Nachrichten - Wer passt auf? Wer passt auf? Mütter und Kinder in Fabriken

Seit 2017 neues Kitaprojekt in Indien

Cividep Befragung von Frauen. Foto: CIVIDEPCividep Befragung von Frauen. Foto: CIVIDEPWir setzen uns seit 2015 gemeinsam mit Cividep, unserer Partnerorganisation vor Ort, erfolgreich dafür ein, dass sich die Situation von Müttern und Kindern in der Branche verbessert.

Cividep hat zu verschiedenen Zeitpunkten (2008, 2012, 2015 und 2017) Studien durchgeführt, um an konkrete Daten zur Betreuung von Kleinkindern und zur Arbeitssituation der Mütter zu kommen und zu überprüfen, ob ein Fortschritt zu beobachten ist.
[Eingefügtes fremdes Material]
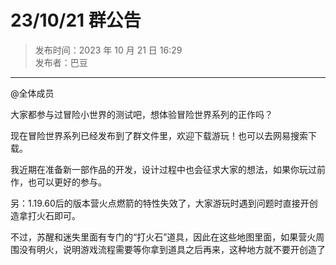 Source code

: # 23/10/21 群公告

> 发布时间：2023 年 10 月 21 日 16:29  
  发布者：巴豆

---

@全体成员 

大家都参与过冒险小世界的测试吧，想体验冒险世界系列的正作吗？

现在冒险世界系列已经发布到了群文件里，欢迎下载游玩！也可以去网易搜索下载。

我近期在准备新一部作品的开发，设计过程中也会征求大家的想法，如果你玩过前作，也可以更好的参与。

另：1.19.60后的版本营火点燃箭的特性失效了，大家游玩时遇到问题时直接开创造拿打火石即可。

不过，苏醒和迷失里面有专门的“打火石”道具，因此在这些地图里面，如果营火周围没有明火，说明游戏流程需要等你拿到道具之后再来，这种地方就不要开创造了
Auf dieser Grundlage leisten wir sowohl in Indien als auch in Deutschland Bildungs- und Kampagnenarbeit.

Die Ergebnisse der Studie 2017 zeigen deutlich, dass unsere bisherige gemeinsame Arbeit Wirkung gezeigt hat: In allen der 20 untersuchten Fabriken gab es tatsächlich eine Krippe. Die Fabriken beliefern 10 große internationale Markenunternehmen: H&M, C&A, Levi's, Adidas, Marc O'Polo, Primark, Bestseller, Zalando (Zlabels), Cecil GMBH und H.I.S. Textil. Dennoch bestehen viele der in früheren Studien aufgezeigten Probleme noch immer, u.a.:

  • Altersbeschränkungen in den Krippen: Säuglinge und Kinder über vier Jahren werden ausgeschlossen, sodass viele Frauen gezwungen sind, die Arbeit aufzugeben oder die Kinder aufgrund der fehlenden Betreuung entsprechend gefährdeter sind
  • Unangemessene Betreuung: mangelnde Ausstattung mit Spielzeug, Lernmaterialien, Nahrungsmitteln und qualifiziertem Personal
  • Mütter werden zum Teil von der Arbeit weggerufen, um Kinder zu wickeln o.ä.
  • Inadäquate Umsetzung von Mutterschutz: 70% der Arbeiterinnen berichten, dass eine unbezahlte Verlängerung des Mutterschaftsurlaubes trotz gesetzlicher Vorschrift kaum möglich war oder sie eine Beendigung des Beschäftigungsverhältnisses befürchteten
  • Inadäquate Umsetzung von medizinischer Versorgung schwangerer Arbeiterinnen: Der Großteil der Fabriken stellt Vor- und Nachsorge für Arbeiterinnen nicht zur Verfügung, obwohl diese Versorgung durch den Arbeitgeber gesetzlich vorgeschrieben ist

Alle von Cividep durchgeführten Studien zeigten auf, dass der Großteil der Frauen ihre Kinder lieber in einer Fabrikkrippe betreut wüssten, als in einem lokalen Kindergarten. Da Säuglinge in den Krippen jedoch nicht zugelassen sind, werden die meisten Mütter gezwungen, zu entscheiden, ob sie sich um ihre Kinder kümmern oder für den Lebensunterhalt sorgen. Zudem haben Arbeiter*innen zwar das Recht, Gewerkschaften zu gründen (Trade Union Act 1926), aber die Fabrikleitungen sind rechtlich nicht gezwungen, einen Betriebsrat/Gewerkschaft innerhalb ihrer Geschäftsräume anzuerkennen. Dementsprechend gibt es nahezu keine Fabrikgewerkschaft für Textilarbeiter*innen in Bangalore, was durch die Studie in 2017 einmal mehr bestätigt wurde (in keiner der 20 Fabriken gab es eine Fabrikgewerkschaft).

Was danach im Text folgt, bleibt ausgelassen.